When I went to Yahoo to submit my sitemap, I could only find an interface to submit individual URL’s. It would be tragic if I had to go to the Yahoo site to submit a new URL every time we added or changed a course, so I decided that we really need to provide a way for crawlers that do not use sitemaps to find our outlines.
I want humans to use our course-list. It has all kinds of fancy features (try out the search box and look at the auto completion), however, I want the crawlers to see the pages using standard HTML. What I decided to do is to also generate a simple list. The list is generated on the server. The list has no frills (it is as simple of a page as possible), but it is navigable for crawlers from the index page.
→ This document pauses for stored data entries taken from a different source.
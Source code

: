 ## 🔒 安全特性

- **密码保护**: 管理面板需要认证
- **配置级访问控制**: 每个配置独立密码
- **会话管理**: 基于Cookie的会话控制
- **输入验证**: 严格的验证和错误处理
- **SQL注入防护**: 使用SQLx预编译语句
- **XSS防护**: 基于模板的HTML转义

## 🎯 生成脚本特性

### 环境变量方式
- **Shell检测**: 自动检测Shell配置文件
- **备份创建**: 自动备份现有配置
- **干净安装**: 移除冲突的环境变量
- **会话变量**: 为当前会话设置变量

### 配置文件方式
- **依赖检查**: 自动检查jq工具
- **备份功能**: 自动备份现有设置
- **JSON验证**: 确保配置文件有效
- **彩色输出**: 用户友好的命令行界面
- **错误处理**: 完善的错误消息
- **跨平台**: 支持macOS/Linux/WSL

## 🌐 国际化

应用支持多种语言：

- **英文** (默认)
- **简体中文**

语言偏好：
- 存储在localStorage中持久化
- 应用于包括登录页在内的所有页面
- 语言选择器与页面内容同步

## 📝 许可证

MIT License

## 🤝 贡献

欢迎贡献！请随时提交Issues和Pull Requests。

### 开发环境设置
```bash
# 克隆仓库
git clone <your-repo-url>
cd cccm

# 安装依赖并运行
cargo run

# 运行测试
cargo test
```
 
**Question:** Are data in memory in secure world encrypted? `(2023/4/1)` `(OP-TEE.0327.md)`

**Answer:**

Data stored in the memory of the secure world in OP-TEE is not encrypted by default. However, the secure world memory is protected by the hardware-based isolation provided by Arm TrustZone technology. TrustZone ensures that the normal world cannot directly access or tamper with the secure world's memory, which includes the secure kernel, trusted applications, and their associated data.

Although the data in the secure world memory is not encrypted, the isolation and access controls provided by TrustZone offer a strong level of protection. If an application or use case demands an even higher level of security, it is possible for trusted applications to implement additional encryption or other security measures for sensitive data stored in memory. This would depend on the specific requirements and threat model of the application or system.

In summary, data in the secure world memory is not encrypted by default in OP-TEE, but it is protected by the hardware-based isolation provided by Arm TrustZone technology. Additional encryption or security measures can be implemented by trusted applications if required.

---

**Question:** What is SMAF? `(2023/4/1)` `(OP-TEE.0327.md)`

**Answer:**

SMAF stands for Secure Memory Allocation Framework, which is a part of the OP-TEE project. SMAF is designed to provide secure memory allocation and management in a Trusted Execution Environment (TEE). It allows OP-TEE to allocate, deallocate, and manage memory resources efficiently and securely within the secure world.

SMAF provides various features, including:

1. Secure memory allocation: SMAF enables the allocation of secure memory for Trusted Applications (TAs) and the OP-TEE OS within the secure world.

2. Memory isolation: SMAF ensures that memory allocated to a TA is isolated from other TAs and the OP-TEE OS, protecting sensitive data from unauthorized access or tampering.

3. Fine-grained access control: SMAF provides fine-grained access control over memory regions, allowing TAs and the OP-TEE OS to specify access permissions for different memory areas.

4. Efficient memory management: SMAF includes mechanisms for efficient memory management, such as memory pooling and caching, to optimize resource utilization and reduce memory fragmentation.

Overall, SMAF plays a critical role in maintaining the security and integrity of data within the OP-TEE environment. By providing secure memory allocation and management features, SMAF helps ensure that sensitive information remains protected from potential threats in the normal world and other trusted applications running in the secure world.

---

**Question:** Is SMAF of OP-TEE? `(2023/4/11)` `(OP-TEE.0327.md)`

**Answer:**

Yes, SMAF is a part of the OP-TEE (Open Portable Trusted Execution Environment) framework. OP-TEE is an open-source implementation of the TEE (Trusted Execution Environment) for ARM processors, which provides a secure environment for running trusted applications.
You can see this list if you know the URL (check out this URL), however, you would have to know the URL to find it. Our front page has a hidden link defined as follows:
<div style="display: none">
<p><a href="all-links.html">All pages on this site</a></p>
When creating a dynamic site, you have to pay particular attention to how your dynamic content is published to the search engines. A typical Ajax application will not be found by the search engines because the content is not provided in the initial html download rather rendered after the page has been loaded or after some interaction on your site.
You may submit a sitemap to the search engines that informs the engine of content not reachable through site navigation by crawlers (you would typically also provide the content reachable too).
In the example above, I was in luck, because all the content is available through a unique URL. Only the catalog is not crawlable. To solve this unique situation, I used an approach as shown below:
I created some server side code that reads the dynamic content and generates a sitemap on the fly. The server also generates a static page (actually it is a dynamic page, but it will appear to the crawlers as static) containing all the links.
I did not want the list of links to be visible to the users (they have a nice dynamic course catalog) that they can use, so I provided a hidden link to the file that the crawlers only would use.